If you have the time to spend on it, a mass driver could do the job... if you have a loooong time to spend.
A problem with a mass driver would be gravitational drag would really hurt the exhaust velocity. As long as the mass is accelerated up to escape velocity, it will accelerate the body, but only by how much it
exceeds escape velocity. Anything under that would be lost as gravity's constant tug reclaims the speed. Man, a big move would have to blow off a huge mass of the body, since this means poor specific impulse... not really attractive there either, but it could be done in theory.
Hey, speaking of gravity tugs, that's another method that might work, avoiding the loss under escape velocity too. Again though, it'd burn through a lot of reaction mass (big asteroid... hey, how would you get a big enough gravity tug in position in the first place? Gah, this might be a chicken/egg situation). And, even if it does work, it'd take a looooooooooong fucking time to do the job.
Attaching millions of magical fusion torches would be a much nicer alternative.
The pole swings take many thousands of years, so in the short term it probably wouldn't be a serious issue. It might also be easier to set up some sort of mirror and sunshade system to control the climate over the long term than to bring in a moon - I didn't use that because I wanted a system that could last into geologic time without maintenance, so humans could find lots of long-abandoned terraformed worlds with ecologies that had been evolving divergently for hundreds of millions of years.
Yea, you can always handwave exactly how they did it.
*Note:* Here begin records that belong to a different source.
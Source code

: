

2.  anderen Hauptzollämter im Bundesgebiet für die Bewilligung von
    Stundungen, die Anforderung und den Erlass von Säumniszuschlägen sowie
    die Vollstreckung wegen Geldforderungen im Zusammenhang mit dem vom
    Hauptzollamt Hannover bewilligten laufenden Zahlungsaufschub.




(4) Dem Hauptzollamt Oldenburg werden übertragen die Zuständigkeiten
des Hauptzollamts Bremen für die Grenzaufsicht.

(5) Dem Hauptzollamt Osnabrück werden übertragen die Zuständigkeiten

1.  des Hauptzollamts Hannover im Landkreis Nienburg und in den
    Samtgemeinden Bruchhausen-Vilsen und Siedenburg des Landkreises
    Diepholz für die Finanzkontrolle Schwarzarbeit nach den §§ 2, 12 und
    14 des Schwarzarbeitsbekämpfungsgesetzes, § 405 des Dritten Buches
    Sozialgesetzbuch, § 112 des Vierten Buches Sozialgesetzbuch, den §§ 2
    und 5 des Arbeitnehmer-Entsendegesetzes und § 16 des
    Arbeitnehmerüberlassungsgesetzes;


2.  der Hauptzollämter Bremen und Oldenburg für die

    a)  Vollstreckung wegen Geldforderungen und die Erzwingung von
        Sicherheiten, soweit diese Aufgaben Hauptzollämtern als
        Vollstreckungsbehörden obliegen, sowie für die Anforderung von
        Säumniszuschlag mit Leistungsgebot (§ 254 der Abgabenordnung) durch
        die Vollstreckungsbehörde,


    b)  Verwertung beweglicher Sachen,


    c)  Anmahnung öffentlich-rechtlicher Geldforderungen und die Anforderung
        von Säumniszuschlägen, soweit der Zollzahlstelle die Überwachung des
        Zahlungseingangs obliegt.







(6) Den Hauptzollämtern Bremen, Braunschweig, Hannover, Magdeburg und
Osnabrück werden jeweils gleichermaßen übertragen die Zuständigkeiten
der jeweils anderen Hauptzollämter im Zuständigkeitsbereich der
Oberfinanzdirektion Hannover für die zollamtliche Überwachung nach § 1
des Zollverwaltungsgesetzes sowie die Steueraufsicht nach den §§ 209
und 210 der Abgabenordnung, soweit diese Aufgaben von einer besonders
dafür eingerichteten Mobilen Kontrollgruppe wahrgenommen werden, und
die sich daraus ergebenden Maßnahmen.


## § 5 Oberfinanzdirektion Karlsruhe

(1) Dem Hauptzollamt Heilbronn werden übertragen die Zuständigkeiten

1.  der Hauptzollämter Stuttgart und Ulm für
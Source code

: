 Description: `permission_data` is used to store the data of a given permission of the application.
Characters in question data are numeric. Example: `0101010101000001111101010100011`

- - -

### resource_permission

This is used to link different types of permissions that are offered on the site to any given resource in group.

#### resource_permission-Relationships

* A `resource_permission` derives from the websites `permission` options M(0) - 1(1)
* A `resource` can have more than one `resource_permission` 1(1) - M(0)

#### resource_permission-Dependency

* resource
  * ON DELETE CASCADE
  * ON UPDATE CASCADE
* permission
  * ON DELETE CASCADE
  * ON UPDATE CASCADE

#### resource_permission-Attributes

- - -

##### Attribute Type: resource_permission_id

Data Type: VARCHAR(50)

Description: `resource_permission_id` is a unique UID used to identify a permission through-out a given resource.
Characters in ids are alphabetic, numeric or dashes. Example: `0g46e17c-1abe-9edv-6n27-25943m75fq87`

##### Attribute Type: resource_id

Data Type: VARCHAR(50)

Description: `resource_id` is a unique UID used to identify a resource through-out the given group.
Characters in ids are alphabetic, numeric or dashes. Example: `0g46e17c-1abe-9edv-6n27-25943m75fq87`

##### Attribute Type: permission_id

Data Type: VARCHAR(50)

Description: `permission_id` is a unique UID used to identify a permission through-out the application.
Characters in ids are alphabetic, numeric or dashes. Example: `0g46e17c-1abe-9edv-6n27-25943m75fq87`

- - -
Maybe throw a bone to the reaction mass thing by saying "hey wasn't there a Mars here at some point?"
(alternatively, "man this moon is strangely like the naked core of a planet...")
Might be an interesting issue to touch on for the future - the Amillians might have some sort of long-term plan to move a moon into orbit of their world to stabilize the terraforming, or set up some sort of massive mirror and sunshade system. Or move everyone into habitats.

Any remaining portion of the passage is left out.